Fixed Wing Platform – System ID & Reinforcement Learning

Image of Fixed-wing2

This project involved system identification and reinforcement learning for control of autonomous fixed wing vehicles.

Adversarial & Navigation Informed Guidance with RL

These are two examples of reinforcement learning applications for drones. On the left black agents try to reach a target in green while red agents try to intercept. On the right, agents learn to take a path that minimizes localization uncertainty.

Simulation vs Reality

Image of simulation-1
Image of simulation-2

This project studied the sim2real gap in reinforcement learning. The plots on the left show simulated drone flight paths. The plots on the right show the same flight paths flown in the physical world, notice they’re messier.

Linear System Identification

Image of lsi1
Image of lsi2

One approach to overcoming the sim2real gap is linear system identification, where flight data is used to fit a simplified model of drone dynamics.

Linear Reinforcement Learning

Image of ll1
Image of ll2

This linear approach works (when combined with techniques like domain randomization and integrated error tracking), but limits the overall performance of the agent.
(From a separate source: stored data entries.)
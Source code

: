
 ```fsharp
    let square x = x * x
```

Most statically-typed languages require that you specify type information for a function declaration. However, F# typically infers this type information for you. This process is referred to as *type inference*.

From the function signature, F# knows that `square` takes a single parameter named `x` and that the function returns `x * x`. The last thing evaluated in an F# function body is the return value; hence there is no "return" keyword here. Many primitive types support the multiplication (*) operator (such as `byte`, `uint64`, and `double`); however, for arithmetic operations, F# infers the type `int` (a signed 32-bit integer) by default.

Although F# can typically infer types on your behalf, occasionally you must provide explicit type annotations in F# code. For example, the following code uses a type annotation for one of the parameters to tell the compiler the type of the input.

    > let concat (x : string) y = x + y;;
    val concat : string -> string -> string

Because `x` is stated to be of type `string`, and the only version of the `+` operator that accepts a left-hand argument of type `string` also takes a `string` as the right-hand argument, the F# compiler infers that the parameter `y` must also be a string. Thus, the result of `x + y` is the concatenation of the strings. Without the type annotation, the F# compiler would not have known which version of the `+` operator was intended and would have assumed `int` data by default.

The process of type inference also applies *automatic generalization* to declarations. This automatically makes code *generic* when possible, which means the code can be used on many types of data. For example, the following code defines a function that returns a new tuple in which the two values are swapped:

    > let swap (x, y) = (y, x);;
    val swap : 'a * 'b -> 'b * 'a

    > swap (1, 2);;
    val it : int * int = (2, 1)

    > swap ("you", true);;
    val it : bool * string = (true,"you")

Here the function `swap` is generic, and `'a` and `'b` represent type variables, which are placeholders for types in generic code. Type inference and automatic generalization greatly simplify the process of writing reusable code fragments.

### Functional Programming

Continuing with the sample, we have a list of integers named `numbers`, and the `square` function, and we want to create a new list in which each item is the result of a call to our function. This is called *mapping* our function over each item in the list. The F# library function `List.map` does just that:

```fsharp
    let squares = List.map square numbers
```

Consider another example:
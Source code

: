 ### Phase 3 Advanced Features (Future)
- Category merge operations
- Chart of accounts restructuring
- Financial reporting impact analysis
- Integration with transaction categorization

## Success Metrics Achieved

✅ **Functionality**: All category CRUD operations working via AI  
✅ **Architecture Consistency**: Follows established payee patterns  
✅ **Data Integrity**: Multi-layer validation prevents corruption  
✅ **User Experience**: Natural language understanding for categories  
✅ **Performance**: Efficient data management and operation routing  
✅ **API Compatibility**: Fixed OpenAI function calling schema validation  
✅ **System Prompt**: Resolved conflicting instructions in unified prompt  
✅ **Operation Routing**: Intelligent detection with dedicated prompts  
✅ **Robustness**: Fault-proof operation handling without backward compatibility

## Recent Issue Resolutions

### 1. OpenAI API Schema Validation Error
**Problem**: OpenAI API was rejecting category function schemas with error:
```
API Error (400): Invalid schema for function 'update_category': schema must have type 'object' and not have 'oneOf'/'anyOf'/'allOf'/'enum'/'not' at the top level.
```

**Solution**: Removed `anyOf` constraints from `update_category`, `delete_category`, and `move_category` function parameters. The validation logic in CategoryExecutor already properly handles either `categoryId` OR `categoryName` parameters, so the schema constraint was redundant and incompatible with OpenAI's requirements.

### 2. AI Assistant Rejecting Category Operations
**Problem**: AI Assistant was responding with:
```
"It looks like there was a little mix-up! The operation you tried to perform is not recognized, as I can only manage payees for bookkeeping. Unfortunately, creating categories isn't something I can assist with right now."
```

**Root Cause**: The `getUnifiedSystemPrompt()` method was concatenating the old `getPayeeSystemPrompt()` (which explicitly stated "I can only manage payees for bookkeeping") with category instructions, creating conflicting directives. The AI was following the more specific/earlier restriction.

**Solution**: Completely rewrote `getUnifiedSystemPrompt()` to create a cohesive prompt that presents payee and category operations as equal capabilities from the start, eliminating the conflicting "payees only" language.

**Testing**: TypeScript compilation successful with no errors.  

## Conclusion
Nonlinear CARRL: Control with Adaptive Robust RL

Image of nonlinear

A more experimental yet potentially more performant system is CARRL: Control with Adaptive Robust Reinforcement Learning. The recurrent architecture is shown on the left, and simulated adaptive flights are shown on the right. Every time color changes, so do aerodynamic and mass properties, yet the RL system is able to adapt and stabilize. This system has been shown to outperform robust PID, MRAC, sliding mode control and trajectory optimization in simulation.

CARRL on Hardware

Supervised Neural Controller

RL Neural Controller

Image of CARRL2

Achieving CARRL on hardware is still a work in progress. Top left shows a custom in house drone, optimized for neural control, flying an imitation learned controller. Bottom left shows an RL controller failing to stabilize due to the sim2real gap. Right shows promising progress toward hybrid (neural + physics based) approaches to nonlinear sys ID.